======== Supplied material ========

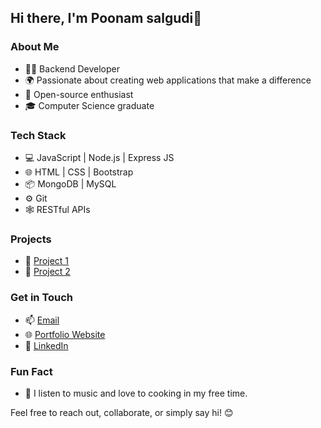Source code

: ## Hi there, I'm  Poonam salgudi👋

### About Me
- 👨‍💻 Backend Developer
- 🌍 Passionate about creating web applications that make a difference
- 🚀 Open-source enthusiast
- 🎓 Computer Science graduate

### Tech Stack
- 💻 JavaScript | Node.js | Express JS
- 🌐 HTML | CSS | Bootstrap
- 📦 MongoDB | MySQL
- ⚙️ Git 
- 🕸️ RESTful APIs 

### Projects
- 🚀 [Project 1](https://github.com/poonammirashi/poonammirashi/Chat-app)
- 🌟 [Project 2](https://github.com/poonammirashi/poonammirashi/Expense-app-Nosql)

### Get in Touch
- 📫 [Email](mailto:poonam200023@gmail.com)
- 🌐 [Portfolio Website](https://poonammirashi.github.io/MyPortfolio/)
- 💼 [LinkedIn](https://www.linkedin.com/in/poonam-mirashi-700212253)

### Fun Fact
- 🎵 I listen to music and love to cooking in my free time.

Feel free to reach out, collaborate, or simply say hi! 😊


<!---
poonammirashi/poonammirashi is a ✨ special ✨ repository because its `README.md` (this file) appears on your GitHub profile.
You can click the Preview link to take a look at your changes.
--->
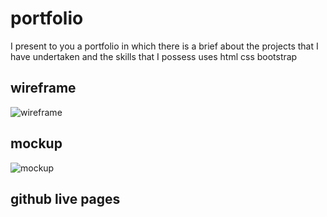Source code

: # portfolio

I present to you a portfolio in which there is a brief about the projects that I have undertaken and the skills that I possess
uses html css bootstrap

## wireframe

![wireframe](https://user-images.githubusercontent.com/109509040/182710234-d132f52b-dc66-479a-83f6-81d3ee9517f5.png)


## mockup
![mockup](https://user-images.githubusercontent.com/109509040/182710243-b14b9b5f-0ed6-47ff-afad-250585055e27.png)


## github live pages     

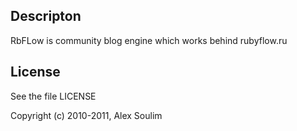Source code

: ## Descripton

RbFLow is community blog engine which works behind rubyflow.ru

## License

See the file LICENSE

Copyright (c) 2010-2011, Alex Soulim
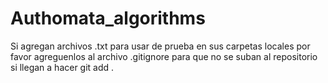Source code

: # Authomata_algorithms

Si agregan archivos .txt para usar de prueba en sus carpetas locales por favor agreguenlos al archivo .gitignore para que no se suban al repositorio si llegan a hacer git add .
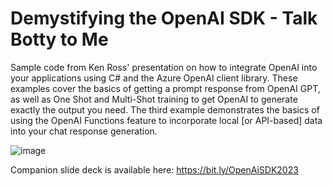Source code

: # Demystifying the OpenAI SDK - Talk Botty to Me
Sample code from Ken Ross' presentation on how to integrate OpenAI into your applications using C# and the Azure OpenAI client library. These examples cover the basics of getting a prompt response from OpenAI GPT, as well as One Shot and Multi-Shot training to get OpenAI to generate exactly the output you need. The third example demonstrates the basics of using the OpenAI Functions feature to incorporate local [or API-based] data into your chat response generation.

![image](https://github.com/VeryKross/OpenAiExample/assets/11561147/2f752841-c187-42c5-9d0f-185a321a9c51)

Companion slide deck is available here: https://bit.ly/OpenAiSDK2023
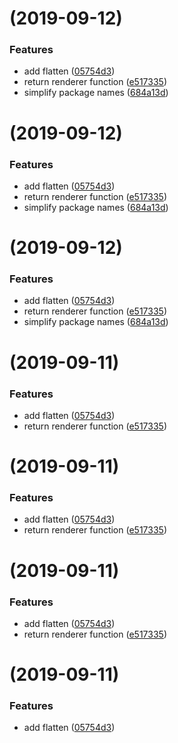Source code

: #  (2019-09-12)


### Features

* add flatten ([05754d3](https://github.com/softwaregroup-bg/ut-function/commit/05754d3))
* return renderer function ([e517335](https://github.com/softwaregroup-bg/ut-function/commit/e517335))
* simplify package names ([684a13d](https://github.com/softwaregroup-bg/ut-function/commit/684a13d))



#  (2019-09-12)


### Features

* add flatten ([05754d3](https://github.com/softwaregroup-bg/ut-function/commit/05754d3))
* return renderer function ([e517335](https://github.com/softwaregroup-bg/ut-function/commit/e517335))
* simplify package names ([684a13d](https://github.com/softwaregroup-bg/ut-function/commit/684a13d))



#  (2019-09-12)


### Features

* add flatten ([05754d3](https://github.com/softwaregroup-bg/ut-function/commit/05754d3))
* return renderer function ([e517335](https://github.com/softwaregroup-bg/ut-function/commit/e517335))
* simplify package names ([684a13d](https://github.com/softwaregroup-bg/ut-function/commit/684a13d))



#  (2019-09-11)


### Features

* add flatten ([05754d3](https://github.com/softwaregroup-bg/ut-function/commit/05754d3))
* return renderer function ([e517335](https://github.com/softwaregroup-bg/ut-function/commit/e517335))



#  (2019-09-11)


### Features

* add flatten ([05754d3](https://github.com/softwaregroup-bg/ut-function/commit/05754d3))
* return renderer function ([e517335](https://github.com/softwaregroup-bg/ut-function/commit/e517335))



#  (2019-09-11)


### Features

* add flatten ([05754d3](https://github.com/softwaregroup-bg/ut-function/commit/05754d3))
* return renderer function ([e517335](https://github.com/softwaregroup-bg/ut-function/commit/e517335))



#  (2019-09-11)


### Features

* add flatten ([05754d3](https://github.com/softwaregroup-bg/ut-function/commit/05754d3))



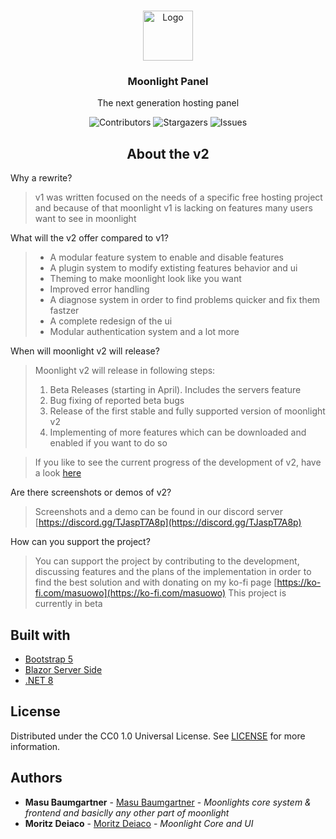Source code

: <br/>
<center>
<p align="center">
  <a href="https://github.com/Moonlight-Panel/Moonlight">
    <img src="https://raw.githubusercontent.com/Moonlight-Panel/Resources/main/public/images/logo.svg" alt="Logo" width="80" height="80">
  </a>

  <h3 align="center">Moonlight Panel</h3>

  <p align="center">
    The next generation hosting panel
  </p>
</p>

![Contributors](https://img.shields.io/github/contributors/Moonlight-Panel/Moonlight?color=dark-green) ![Stargazers](https://img.shields.io/github/stars/Moonlight-Panel/Moonlight?style=social) ![Issues](https://img.shields.io/github/issues/Moonlight-Panel/Moonlight) 

## About the v2
</center>

Why a rewrite?

> v1 was written focused on the needs of a specific free hosting project and because of that moonlight v1 is lacking on features many users want to see in moonlight

What will the v2 offer compared to v1?

> - A modular feature system to enable and disable features
> - A plugin system to modify extisting features behavior and ui
> - Theming to make moonlight look like you want
> - Improved error handling
> - A diagnose system in order to find problems quicker and fix them fastzer
> - A complete redesign of the ui
> - Modular authentication system
> and a lot more

When will moonlight v2 will release?

> Moonlight v2 will release in following steps:
> 1. Beta Releases (starting in April). Includes the servers feature
> 2. Bug fixing of reported beta bugs
> 3. Release of the first stable and fully supported version of moonlight v2
> 4. Implementing of more features which can be downloaded and enabled if you want to do so

> If you like to see the current progress of the development of v2, have a look [here](https://github.com/orgs/Moonlight-Panel/projects/5/views/2)

Are there screenshots or demos of v2?

> Screenshots and a demo can be found in our discord server
> [https://discord.gg/TJaspT7A8p](https://discord.gg/TJaspT7A8p)

How can you support the project?

> You can support the project by contributing to the development, discussing features and the plans of the implementation in order to find the best solution and with donating on my ko-fi page
[https://ko-fi.com/masuowo](https://ko-fi.com/masuowo)
This project is currently in beta
> 

## Built with

* [Bootstrap 5](https://getbootstrap.com/)
* [Blazor Server Side](https://learn.microsoft.com/de-de/aspnet/core/blazor/hosting-models?view=aspnetcore-7.0)
* [.NET 8](https://dotnet.microsoft.com/en-us/download/dotnet/8.0)

## License

Distributed under the CC0 1.0 Universal License. See [LICENSE](https://github.com/Moonlight-Panel/Moonlight/blob/main/LICENSE) for more information.

## Authors

* **Masu Baumgartner** - [Masu Baumgartner](https://github.com/Masu-Baumgartner) - *Moonlights core system & frontend and basiclly any other part of moonlight*
* **Moritz Deiaco** - [Moritz Deiaco](https://github.com/Moritz-Deiaco) - *Moonlight Core and UI*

========

What lines in the data include the string "your"? Copy each one.

poonammirashi/poonammirashi is a ✨ special ✨ repository because its `README.md` (this file) appears on your GitHub profile.
You can click the Preview link to take a look at your changes.
Sample code from Ken Ross' presentation on how to integrate OpenAI into your applications using C# and the Azure OpenAI client library. These examples cover the basics of getting a prompt response from OpenAI GPT, as well as One Shot and Multi-Shot training to get OpenAI to generate exactly the output you need. The third example demonstrates the basics of using the OpenAI Functions feature to incorporate local [or API-based] data into your chat response generation.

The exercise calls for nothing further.